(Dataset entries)
..............................

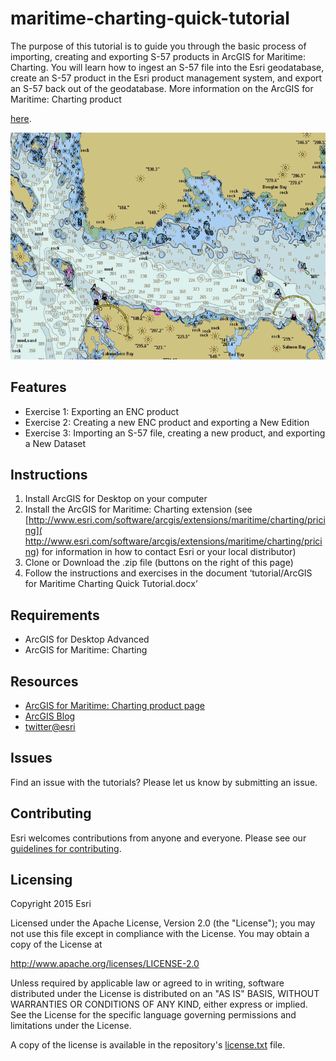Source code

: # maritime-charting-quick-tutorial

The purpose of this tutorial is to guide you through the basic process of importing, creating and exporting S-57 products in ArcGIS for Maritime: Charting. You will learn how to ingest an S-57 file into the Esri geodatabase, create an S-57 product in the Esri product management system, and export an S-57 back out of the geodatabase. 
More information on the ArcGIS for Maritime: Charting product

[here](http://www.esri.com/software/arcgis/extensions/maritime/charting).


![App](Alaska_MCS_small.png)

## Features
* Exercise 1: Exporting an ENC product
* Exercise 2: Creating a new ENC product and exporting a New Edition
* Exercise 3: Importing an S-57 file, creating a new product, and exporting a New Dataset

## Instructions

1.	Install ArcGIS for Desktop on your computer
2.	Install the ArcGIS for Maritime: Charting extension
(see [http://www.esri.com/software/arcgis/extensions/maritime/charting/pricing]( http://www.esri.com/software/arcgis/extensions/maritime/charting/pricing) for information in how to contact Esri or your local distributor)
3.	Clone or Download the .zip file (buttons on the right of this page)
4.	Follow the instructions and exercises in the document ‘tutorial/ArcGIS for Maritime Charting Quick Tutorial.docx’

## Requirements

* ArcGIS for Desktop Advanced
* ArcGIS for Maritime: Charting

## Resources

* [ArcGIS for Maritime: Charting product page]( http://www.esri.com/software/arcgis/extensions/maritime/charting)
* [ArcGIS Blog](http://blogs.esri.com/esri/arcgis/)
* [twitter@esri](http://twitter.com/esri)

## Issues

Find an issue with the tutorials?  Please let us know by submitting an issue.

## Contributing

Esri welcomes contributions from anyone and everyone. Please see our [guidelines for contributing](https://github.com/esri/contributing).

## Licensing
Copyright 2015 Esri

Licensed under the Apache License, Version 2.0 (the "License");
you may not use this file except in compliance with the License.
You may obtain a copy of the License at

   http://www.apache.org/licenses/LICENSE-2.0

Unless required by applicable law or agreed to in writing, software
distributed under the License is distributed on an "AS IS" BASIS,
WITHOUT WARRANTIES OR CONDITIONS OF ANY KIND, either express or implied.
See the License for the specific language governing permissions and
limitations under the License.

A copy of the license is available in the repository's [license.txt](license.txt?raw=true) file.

..............................

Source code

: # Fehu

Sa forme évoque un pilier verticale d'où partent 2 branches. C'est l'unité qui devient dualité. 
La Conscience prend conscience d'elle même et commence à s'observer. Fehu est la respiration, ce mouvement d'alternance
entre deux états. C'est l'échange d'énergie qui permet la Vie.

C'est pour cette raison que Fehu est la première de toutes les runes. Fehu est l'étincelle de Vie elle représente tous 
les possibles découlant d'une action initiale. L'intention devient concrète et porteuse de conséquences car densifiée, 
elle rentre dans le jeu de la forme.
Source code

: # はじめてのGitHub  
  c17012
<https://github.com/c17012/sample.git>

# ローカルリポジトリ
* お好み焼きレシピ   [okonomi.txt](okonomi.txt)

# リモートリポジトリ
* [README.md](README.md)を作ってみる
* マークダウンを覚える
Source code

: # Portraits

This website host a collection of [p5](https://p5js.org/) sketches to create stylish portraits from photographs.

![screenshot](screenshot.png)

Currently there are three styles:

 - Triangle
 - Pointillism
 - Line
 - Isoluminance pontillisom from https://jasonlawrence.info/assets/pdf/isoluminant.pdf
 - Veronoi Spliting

..............................

The required answer is the exact run of lines above starting at the line with "More information on" and ending at the line with "http://www.apache.org/licenses/LICENSE-2.0", with both ends present.

OUTPUT >>
More information on the ArcGIS for Maritime: Charting product

[here](http://www.esri.com/software/arcgis/extensions/maritime/charting).


![App](Alaska_MCS_small.png)

## Features
* Exercise 1: Exporting an ENC product
* Exercise 2: Creating a new ENC product and exporting a New Edition
* Exercise 3: Importing an S-57 file, creating a new product, and exporting a New Dataset

## Instructions

1.	Install ArcGIS for Desktop on your computer
2.	Install the ArcGIS for Maritime: Charting extension
(see [http://www.esri.com/software/arcgis/extensions/maritime/charting/pricing]( http://www.esri.com/software/arcgis/extensions/maritime/charting/pricing) for information in how to contact Esri or your local distributor)
3.	Clone or Download the .zip file (buttons on the right of this page)
4.	Follow the instructions and exercises in the document ‘tutorial/ArcGIS for Maritime Charting Quick Tutorial.docx’

## Requirements

* ArcGIS for Desktop Advanced
* ArcGIS for Maritime: Charting

## Resources

* [ArcGIS for Maritime: Charting product page]( http://www.esri.com/software/arcgis/extensions/maritime/charting)
* [ArcGIS Blog](http://blogs.esri.com/esri/arcgis/)
* [twitter@esri](http://twitter.com/esri)

## Issues

Find an issue with the tutorials?  Please let us know by submitting an issue.

## Contributing

Esri welcomes contributions from anyone and everyone. Please see our [guidelines for contributing](https://github.com/esri/contributing).

## Licensing
Copyright 2015 Esri

Licensed under the Apache License, Version 2.0 (the "License");
you may not use this file except in compliance with the License.
You may obtain a copy of the License at

   http://www.apache.org/licenses/LICENSE-2.0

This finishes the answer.